The African Charter on Democracy, Elections and Governance

Context and Background

The African Charter on Democracy, Elections and Governance (the Democracy Charter) was adopted on 30 January 2007 during the 8th ordinary session of the Assembly of the African Union (AU) and it came into effect on February 15, 2012. It is currently ratified by 17 countries. The Democracy Charter is a response to decades of poor governance and particularly mismanagement of electoral processes, human rights abuses, inadequate participation of all Africans in their governance and unconstitutional changes of government.
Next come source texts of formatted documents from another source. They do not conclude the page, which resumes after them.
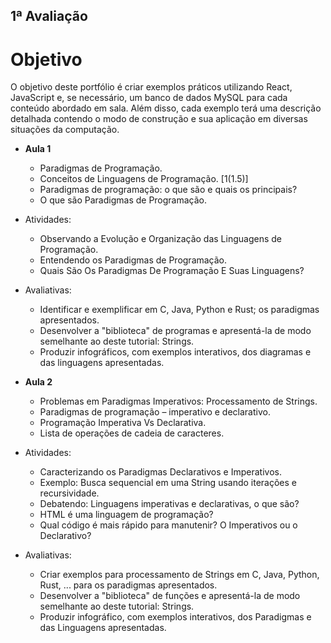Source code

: ## 1ª Avaliação
  # Objetivo
  O objetivo deste portfólio é criar exemplos práticos utilizando React, JavaScript e, se necessário, um banco de dados MySQL para cada conteúdo abordado em sala. Além disso, cada exemplo terá uma descrição detalhada contendo o modo de construção e sua aplicação em diversas situações da computação.
  
- **Aula 1**
  - Paradigmas de Programação.
  - Conceitos de Linguagens de Programação. [1(1.5)]
  - Paradigmas de programação: o que são e quais os principais?
  - O que são Paradigmas de Programação.

- Atividades: 
  - Observando a Evolução e Organização das Linguagens de Programação.
  - Entendendo os Paradigmas de Programação.
  - Quais São Os Paradigmas De Programação E Suas Linguagens?

- Avaliativas:
  - Identificar e exemplificar em C, Java, Python e Rust; os paradigmas apresentados.
  - Desenvolver a "biblioteca" de programas e apresentá-la de modo semelhante ao deste tutorial: Strings.
  - Produzir infográficos, com exemplos interativos, dos diagramas e das linguagens apresentadas.

- **Aula 2**
  - Problemas em Paradigmas Imperativos: Processamento de Strings.
  - Paradigmas de programação – imperativo e declarativo.
  - Programação Imperativa Vs Declarativa.
  - Lista de operações de cadeia de caracteres.
    
- Atividades: 
  - Caracterizando os Paradigmas Declarativos e Imperativos.
  - Exemplo: Busca sequencial em uma String usando iterações e recursividade.
  - Debatendo: Linguagens imperativas e declarativas, o que são?
  - HTML é uma linguagem de programação?
  - Qual código é mais rápido para manutenir? O Imperativos ou o Declarativo?
    
- Avaliativas:
  - Criar exemplos para processamento de Strings em C, Java, Python, Rust, ... para os paradigmas apresentados.
  - Desenvolver a "biblioteca" de funções e apresentá-la de modo semelhante ao deste tutorial: Strings.
  - Produzir infográfico, com exemplos interativos, dos Paradigmas e das Linguagens apresentadas.
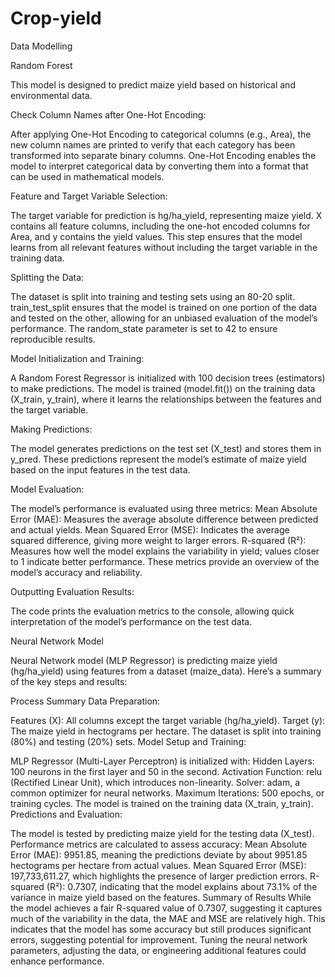 # Crop-yield

Data Modelling

Random Forest

This model is designed to predict maize yield based on historical and environmental data.

Check Column Names after One-Hot Encoding:


After applying One-Hot Encoding to categorical columns (e.g., Area), the new column names are printed to verify that each category has been transformed into separate binary columns.
One-Hot Encoding enables the model to interpret categorical data by converting them into a format that can be used in mathematical models.

Feature and Target Variable Selection:

The target variable for prediction is hg/ha_yield, representing maize yield.
X contains all feature columns, including the one-hot encoded columns for Area, and y contains the yield values.
This step ensures that the model learns from all relevant features without including the target variable in the training data.

Splitting the Data:

The dataset is split into training and testing sets using an 80-20 split.
train_test_split ensures that the model is trained on one portion of the data and tested on the other, allowing for an unbiased evaluation of the model’s performance.
The random_state parameter is set to 42 to ensure reproducible results.

Model Initialization and Training:

A Random Forest Regressor is initialized with 100 decision trees (estimators) to make predictions.
The model is trained (model.fit()) on the training data (X_train, y_train), where it learns the relationships between the features and the target variable.

Making Predictions:

The model generates predictions on the test set (X_test) and stores them in y_pred.
These predictions represent the model’s estimate of maize yield based on the input features in the test data.

Model Evaluation:

The model’s performance is evaluated using three metrics:
Mean Absolute Error (MAE): Measures the average absolute difference between predicted and actual yields.
Mean Squared Error (MSE): Indicates the average squared difference, giving more weight to larger errors.
R-squared (R²): Measures how well the model explains the variability in yield; values closer to 1 indicate better performance.
These metrics provide an overview of the model’s accuracy and reliability.

Outputting Evaluation Results:

The code prints the evaluation metrics to the console, allowing quick interpretation of the model’s performance on the test data.

 Neural Network Model
 
 Neural Network model (MLP Regressor) is predicting  maize yield (hg/ha_yield) using features from a dataset (maize_data). Here’s a summary of the key steps and results:

Process Summary
Data Preparation:

Features (X): All columns except the target variable (hg/ha_yield).
Target (y): The maize yield in hectograms per hectare.
The dataset is split into training (80%) and testing (20%) sets.
Model Setup and Training:

MLP Regressor (Multi-Layer Perceptron) is initialized with:
Hidden Layers: 100 neurons in the first layer and 50 in the second.
Activation Function: relu (Rectified Linear Unit), which introduces non-linearity.
Solver: adam, a common optimizer for neural networks.
Maximum Iterations: 500 epochs, or training cycles.
The model is trained on the training data (X_train, y_train).
Predictions and Evaluation:

The model is tested by predicting maize yield for the testing data (X_test).
Performance metrics are calculated to assess accuracy:
Mean Absolute Error (MAE): 9951.85, meaning the predictions deviate by about 9951.85 hectograms per hectare from actual values.
Mean Squared Error (MSE): 197,733,611.27, which highlights the presence of larger prediction errors.
R-squared (R²): 0.7307, indicating that the model explains about 73.1% of the variance in maize yield based on the features.
Summary of Results
While the model achieves a fair R-squared value of 0.7307, suggesting it captures much of the variability in the data, the MAE and MSE are relatively high. This indicates that the model has some accuracy but still produces significant errors, suggesting potential for improvement. Tuning the neural network parameters, adjusting the data, or engineering additional features could enhance performance.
It aims to reinforce the commitment of the African states through the AU towards the universal values of democracy, respect for human rights, the rule of law, supremacy of the Constitution and constitutional order in the political arrangements of States.

The Issues

The principles of the Charter include the  promotion of democratic values and participatory democracy, separation of powers, holding of regular, credible and transparent elections, gender equality and a rejection of acts of corruption, related offences and impunity.

All African countries must uphold  the supremacy of constitutions, must promote a culture of constitutionalism and the rule of law. They must inculcate a culture of popular participation and must protect fundamental freedoms, human security, human and people’s rights and eliminate all forms of discrimination and intolerance and in the process respecting all forms of diversity governments.

African countries must establish, promote and consolidate a culture of democracy and peace through ensuring transparent and accountable public administration, strengthening governance institutions, promoting civic and voter education and formal educational curricula and ensuring multi-stakeholder political and social dialogue.

African countries will establish effective institutions for democracy to consolidate civil control over the security forces. In this regard governments must establish and capacitate democracy protection institutions such as the Ombudsman, human rights commissions, electoral commissions etc, and cooperate at regional and continental levels through exchange of best practices in governance.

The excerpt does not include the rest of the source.